BEGIN LISTED RECORDS

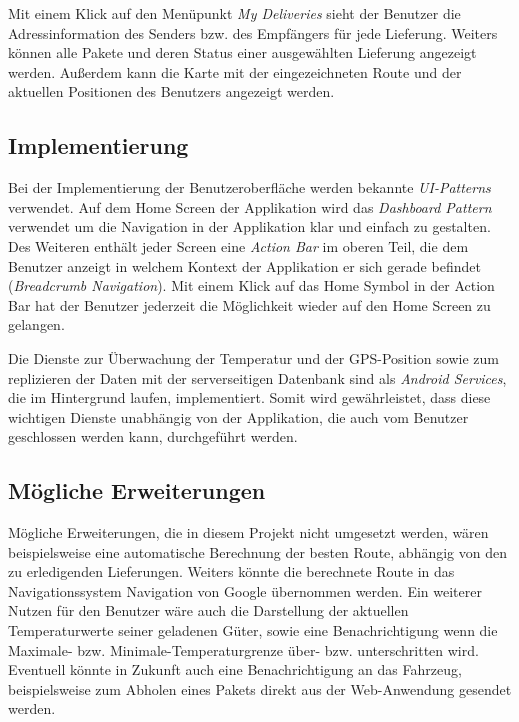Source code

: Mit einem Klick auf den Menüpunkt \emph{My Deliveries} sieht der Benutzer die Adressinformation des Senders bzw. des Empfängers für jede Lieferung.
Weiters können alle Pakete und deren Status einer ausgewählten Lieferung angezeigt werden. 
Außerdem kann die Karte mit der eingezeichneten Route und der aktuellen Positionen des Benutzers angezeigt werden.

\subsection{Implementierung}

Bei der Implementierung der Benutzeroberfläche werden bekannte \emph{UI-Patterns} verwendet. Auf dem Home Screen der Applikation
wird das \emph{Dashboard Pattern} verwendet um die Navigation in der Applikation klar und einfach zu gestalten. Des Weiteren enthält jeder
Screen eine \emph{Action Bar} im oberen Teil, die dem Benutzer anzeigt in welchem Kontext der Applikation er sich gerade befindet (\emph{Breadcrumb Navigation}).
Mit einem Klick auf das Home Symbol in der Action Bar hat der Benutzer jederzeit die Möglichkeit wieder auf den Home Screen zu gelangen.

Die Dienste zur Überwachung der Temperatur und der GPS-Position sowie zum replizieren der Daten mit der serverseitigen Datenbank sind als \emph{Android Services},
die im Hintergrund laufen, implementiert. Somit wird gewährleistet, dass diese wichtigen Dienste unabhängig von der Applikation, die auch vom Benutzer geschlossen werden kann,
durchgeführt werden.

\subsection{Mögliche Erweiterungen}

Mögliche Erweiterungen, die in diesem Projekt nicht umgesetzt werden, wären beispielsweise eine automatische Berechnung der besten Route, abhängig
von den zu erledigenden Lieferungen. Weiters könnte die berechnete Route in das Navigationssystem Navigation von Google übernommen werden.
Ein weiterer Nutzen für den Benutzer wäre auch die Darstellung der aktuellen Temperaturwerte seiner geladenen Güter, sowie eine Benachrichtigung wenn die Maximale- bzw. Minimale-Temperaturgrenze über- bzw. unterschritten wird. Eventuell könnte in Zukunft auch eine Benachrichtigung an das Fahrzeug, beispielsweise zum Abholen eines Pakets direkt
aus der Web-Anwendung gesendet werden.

END LISTED RECORDS
BEGIN LISTED RECORDS

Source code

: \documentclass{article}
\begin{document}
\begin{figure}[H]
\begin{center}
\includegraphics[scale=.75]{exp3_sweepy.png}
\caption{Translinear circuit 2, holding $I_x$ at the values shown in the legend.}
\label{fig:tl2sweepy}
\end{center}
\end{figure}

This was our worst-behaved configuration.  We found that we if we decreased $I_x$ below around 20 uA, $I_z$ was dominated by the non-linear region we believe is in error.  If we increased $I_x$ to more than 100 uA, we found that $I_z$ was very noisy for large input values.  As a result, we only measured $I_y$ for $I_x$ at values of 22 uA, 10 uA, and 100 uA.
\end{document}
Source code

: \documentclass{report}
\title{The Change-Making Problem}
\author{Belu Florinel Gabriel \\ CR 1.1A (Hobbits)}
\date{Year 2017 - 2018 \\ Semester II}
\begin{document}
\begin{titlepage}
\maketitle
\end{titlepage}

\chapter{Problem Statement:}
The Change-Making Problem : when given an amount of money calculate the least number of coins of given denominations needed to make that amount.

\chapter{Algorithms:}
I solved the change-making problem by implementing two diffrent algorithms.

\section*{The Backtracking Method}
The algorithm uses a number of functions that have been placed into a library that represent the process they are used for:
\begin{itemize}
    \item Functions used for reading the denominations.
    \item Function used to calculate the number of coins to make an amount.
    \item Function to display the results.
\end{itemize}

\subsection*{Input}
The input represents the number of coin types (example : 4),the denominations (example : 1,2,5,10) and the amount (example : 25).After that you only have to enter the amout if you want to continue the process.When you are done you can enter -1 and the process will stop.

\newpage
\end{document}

END LISTED RECORDS
BEGIN LISTED RECORDS

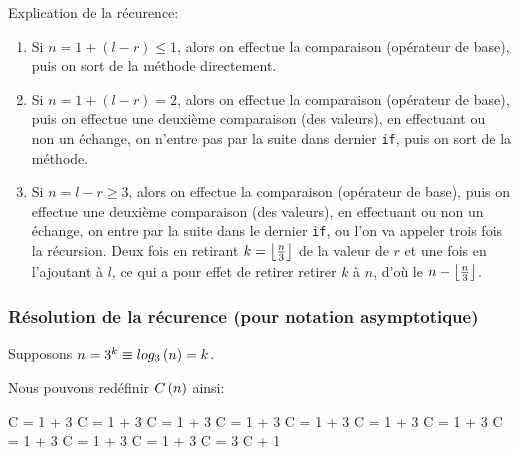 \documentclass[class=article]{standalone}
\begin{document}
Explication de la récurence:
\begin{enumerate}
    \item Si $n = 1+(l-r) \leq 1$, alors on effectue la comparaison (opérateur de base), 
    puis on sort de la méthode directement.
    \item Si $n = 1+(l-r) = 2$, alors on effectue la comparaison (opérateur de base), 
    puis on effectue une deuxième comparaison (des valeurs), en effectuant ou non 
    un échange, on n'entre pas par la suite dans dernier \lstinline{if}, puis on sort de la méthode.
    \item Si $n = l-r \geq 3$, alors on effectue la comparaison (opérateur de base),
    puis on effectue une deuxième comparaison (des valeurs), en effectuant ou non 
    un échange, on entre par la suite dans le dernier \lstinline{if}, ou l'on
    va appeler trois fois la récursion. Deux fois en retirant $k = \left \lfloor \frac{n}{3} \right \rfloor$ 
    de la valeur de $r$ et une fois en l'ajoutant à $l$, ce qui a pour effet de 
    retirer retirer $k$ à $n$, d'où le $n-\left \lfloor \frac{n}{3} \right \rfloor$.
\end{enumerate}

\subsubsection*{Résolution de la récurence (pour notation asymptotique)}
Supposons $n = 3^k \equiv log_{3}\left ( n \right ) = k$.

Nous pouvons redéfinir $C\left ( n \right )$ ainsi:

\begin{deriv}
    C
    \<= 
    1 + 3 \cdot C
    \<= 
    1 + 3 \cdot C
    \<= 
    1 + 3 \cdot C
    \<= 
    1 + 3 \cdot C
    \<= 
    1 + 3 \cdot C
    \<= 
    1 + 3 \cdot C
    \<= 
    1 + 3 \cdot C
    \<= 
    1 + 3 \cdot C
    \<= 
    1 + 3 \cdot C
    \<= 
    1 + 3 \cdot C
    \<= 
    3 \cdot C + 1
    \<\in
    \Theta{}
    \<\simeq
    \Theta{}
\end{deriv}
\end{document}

END LISTED RECORDS

WHAT TO WORK ON: Your reply should be only the number of lines in the records above that include "rfloor".

RESPONSE BOX: 2